(TASK DATA):

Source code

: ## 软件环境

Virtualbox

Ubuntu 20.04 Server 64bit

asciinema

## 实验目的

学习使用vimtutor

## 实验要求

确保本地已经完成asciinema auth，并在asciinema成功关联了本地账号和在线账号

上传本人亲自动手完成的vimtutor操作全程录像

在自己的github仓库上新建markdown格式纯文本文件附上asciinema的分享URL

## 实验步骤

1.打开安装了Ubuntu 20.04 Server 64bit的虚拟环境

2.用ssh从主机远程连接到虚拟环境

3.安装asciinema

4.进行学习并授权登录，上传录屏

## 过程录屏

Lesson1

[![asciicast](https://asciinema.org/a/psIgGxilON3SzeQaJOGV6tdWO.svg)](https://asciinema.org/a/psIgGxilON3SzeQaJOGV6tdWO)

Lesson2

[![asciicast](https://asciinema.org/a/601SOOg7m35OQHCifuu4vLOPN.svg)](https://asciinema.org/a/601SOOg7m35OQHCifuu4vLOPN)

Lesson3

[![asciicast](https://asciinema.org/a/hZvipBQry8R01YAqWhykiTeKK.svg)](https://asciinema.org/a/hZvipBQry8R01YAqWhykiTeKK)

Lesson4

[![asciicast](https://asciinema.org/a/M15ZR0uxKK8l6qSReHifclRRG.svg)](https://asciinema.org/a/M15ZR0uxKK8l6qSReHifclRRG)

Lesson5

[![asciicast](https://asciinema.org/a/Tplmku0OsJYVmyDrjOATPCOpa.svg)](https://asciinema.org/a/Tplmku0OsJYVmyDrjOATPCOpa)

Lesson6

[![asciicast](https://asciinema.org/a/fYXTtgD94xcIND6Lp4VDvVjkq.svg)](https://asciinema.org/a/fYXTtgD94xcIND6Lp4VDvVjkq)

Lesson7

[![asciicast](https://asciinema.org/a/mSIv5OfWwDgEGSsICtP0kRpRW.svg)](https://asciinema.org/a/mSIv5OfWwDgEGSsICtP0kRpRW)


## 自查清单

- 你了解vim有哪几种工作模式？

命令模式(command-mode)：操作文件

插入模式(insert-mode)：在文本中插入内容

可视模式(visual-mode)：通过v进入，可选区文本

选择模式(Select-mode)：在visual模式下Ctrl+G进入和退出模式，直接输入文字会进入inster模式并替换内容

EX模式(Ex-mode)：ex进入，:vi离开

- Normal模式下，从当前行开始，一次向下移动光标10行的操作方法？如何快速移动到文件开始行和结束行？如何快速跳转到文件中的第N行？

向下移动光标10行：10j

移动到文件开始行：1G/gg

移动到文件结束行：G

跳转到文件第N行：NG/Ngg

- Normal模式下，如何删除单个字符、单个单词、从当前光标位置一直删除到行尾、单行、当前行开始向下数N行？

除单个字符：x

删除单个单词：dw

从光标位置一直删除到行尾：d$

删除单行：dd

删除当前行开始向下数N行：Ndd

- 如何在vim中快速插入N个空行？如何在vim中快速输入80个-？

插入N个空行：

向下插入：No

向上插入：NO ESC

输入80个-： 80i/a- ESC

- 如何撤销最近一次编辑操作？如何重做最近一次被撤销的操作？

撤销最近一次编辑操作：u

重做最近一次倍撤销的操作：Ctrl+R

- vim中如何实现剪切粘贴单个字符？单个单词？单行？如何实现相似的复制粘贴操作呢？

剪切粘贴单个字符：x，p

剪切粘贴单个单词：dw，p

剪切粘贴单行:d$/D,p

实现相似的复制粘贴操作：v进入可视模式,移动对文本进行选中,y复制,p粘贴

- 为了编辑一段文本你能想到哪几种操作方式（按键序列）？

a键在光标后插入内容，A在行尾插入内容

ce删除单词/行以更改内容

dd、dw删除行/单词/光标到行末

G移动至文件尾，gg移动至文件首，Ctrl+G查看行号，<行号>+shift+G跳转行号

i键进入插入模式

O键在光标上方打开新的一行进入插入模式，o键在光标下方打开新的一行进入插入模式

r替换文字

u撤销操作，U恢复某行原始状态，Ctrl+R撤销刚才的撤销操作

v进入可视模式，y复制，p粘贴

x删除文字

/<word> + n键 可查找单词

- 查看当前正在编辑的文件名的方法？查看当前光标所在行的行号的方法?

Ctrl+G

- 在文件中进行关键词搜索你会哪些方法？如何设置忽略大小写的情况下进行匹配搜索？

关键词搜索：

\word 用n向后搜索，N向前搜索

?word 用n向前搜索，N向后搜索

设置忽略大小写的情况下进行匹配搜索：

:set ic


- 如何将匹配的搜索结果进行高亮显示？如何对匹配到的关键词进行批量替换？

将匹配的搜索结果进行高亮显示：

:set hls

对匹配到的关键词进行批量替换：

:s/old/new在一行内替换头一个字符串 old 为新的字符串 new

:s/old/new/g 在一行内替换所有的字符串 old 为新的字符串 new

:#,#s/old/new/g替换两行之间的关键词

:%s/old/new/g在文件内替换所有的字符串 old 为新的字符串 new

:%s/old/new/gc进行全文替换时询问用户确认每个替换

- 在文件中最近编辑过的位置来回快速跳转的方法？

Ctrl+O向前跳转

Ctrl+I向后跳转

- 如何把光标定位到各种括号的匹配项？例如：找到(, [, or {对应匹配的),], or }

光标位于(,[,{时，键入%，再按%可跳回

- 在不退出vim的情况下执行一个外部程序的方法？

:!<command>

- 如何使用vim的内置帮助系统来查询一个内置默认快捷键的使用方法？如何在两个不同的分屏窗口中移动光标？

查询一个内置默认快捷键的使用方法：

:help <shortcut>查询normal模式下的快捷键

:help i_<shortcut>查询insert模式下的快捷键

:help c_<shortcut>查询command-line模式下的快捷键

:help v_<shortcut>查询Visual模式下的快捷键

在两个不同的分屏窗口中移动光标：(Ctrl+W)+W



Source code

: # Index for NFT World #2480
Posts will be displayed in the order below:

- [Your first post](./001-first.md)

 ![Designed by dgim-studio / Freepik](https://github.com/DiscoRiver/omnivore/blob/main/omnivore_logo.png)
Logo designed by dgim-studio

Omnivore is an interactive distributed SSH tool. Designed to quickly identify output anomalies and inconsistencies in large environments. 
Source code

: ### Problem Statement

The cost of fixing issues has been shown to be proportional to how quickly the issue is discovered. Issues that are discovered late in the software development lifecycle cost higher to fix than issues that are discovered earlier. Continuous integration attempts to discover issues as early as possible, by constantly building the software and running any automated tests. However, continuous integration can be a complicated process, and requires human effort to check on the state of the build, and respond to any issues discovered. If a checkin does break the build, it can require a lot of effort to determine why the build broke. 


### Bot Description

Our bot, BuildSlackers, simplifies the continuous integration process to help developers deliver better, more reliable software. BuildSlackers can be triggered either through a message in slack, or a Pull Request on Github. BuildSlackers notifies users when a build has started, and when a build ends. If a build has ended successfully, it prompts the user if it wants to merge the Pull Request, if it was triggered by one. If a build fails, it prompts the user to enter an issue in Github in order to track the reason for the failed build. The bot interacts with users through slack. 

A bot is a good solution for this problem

(ABOUT THIS EXERCISE):
Search the records for the string "studio" and, wherever a line contains it, please copy that line.

(YOUR RESPONSE):
 ![Designed by dgim-studio / Freepik](https://github.com/DiscoRiver/omnivore/blob/main/omnivore_logo.png)
Logo designed by dgim-studio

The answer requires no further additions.